Data records:
----------------

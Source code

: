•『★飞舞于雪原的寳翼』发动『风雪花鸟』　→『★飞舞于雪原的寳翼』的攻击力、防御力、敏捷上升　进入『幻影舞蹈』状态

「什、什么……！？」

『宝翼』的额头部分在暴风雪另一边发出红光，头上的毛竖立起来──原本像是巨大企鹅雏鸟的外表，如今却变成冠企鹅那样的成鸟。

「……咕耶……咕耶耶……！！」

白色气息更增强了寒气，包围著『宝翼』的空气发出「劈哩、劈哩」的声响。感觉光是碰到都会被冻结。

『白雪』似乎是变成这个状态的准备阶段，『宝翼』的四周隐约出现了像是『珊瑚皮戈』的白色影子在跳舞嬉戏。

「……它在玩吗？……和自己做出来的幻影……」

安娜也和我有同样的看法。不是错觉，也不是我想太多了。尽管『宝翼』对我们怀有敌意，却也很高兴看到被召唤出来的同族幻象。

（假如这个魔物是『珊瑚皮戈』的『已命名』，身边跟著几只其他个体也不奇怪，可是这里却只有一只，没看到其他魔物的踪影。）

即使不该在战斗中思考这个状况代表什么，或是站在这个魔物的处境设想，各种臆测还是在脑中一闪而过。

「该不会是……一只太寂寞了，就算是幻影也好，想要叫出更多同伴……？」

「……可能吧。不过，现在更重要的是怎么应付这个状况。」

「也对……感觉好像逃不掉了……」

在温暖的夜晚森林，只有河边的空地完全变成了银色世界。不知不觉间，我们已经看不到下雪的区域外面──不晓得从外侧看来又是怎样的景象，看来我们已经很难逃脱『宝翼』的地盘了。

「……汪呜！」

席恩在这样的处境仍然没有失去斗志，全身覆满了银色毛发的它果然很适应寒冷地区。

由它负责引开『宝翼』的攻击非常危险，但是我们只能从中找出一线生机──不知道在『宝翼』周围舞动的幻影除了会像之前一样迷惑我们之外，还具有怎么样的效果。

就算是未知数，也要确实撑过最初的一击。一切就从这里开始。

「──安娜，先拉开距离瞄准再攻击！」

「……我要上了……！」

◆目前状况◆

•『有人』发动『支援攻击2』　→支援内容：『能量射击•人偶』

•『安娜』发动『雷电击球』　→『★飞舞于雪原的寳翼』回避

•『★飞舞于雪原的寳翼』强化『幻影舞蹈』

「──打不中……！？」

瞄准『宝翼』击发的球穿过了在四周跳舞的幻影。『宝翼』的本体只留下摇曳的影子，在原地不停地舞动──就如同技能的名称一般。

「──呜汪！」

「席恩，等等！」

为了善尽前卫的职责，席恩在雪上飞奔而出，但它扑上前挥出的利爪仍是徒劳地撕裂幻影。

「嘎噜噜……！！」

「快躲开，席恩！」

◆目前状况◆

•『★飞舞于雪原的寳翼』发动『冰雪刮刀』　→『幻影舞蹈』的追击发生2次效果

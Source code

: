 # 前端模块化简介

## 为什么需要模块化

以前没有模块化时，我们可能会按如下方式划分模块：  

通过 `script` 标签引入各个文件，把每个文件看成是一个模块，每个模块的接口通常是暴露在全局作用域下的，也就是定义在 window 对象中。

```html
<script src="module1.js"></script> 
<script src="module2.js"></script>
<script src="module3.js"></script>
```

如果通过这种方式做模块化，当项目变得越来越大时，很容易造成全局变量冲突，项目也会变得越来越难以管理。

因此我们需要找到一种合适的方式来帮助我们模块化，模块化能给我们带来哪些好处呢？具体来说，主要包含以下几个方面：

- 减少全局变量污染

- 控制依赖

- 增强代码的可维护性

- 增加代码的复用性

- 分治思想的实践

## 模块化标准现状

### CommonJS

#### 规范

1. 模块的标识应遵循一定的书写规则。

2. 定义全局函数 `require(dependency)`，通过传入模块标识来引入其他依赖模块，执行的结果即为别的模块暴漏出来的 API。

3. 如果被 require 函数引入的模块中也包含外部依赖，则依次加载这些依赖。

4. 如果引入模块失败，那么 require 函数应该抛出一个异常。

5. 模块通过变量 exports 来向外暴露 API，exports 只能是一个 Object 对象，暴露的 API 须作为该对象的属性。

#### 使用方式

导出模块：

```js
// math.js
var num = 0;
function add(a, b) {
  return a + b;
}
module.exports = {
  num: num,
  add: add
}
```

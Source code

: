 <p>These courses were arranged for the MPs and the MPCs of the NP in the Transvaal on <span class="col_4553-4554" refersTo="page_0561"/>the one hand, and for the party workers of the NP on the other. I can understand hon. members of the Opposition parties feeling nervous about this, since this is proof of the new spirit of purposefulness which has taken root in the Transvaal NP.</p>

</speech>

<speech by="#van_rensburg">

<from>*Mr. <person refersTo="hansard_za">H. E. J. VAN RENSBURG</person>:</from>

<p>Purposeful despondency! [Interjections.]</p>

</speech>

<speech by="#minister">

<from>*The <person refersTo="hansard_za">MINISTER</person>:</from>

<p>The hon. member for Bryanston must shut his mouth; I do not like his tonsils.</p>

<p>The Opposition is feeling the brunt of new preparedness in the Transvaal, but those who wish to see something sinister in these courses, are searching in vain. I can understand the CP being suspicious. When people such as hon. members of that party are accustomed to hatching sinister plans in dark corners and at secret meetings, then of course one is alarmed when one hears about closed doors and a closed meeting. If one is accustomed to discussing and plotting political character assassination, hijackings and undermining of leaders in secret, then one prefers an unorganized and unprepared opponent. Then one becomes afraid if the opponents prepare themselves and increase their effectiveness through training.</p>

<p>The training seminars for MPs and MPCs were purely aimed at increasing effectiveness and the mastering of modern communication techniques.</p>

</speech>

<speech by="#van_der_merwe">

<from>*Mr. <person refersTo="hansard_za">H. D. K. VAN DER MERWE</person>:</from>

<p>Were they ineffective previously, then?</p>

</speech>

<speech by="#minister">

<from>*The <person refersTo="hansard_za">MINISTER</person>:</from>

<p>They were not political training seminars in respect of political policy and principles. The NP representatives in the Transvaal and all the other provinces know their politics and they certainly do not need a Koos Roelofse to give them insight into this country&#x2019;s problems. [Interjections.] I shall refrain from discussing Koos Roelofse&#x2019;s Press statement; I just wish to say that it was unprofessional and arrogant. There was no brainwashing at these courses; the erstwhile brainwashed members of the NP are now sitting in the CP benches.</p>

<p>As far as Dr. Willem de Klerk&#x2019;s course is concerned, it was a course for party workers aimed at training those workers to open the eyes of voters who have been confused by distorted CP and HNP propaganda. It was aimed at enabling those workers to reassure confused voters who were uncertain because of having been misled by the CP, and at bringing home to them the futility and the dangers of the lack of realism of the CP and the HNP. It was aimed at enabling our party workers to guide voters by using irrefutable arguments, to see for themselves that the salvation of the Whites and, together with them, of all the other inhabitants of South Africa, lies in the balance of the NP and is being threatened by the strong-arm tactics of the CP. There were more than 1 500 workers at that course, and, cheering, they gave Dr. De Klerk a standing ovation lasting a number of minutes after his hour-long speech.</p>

----------------

• _Exercise brief_
Proceeding from the line containing "<p>Purposeful despondency! [Interjections.]</p>" through the line containing "<p>The hon. member", transcribe the lines above exactly, both end lines included.

• _Answer to this exercise_
<p>Purposeful despondency! [Interjections.]</p>

</speech>

<speech by="#minister">

<from>*The <person refersTo="hansard_za">MINISTER</person>:</from>

<p>The hon. member for Bryanston must shut his mouth; I do not like his tonsils.</p>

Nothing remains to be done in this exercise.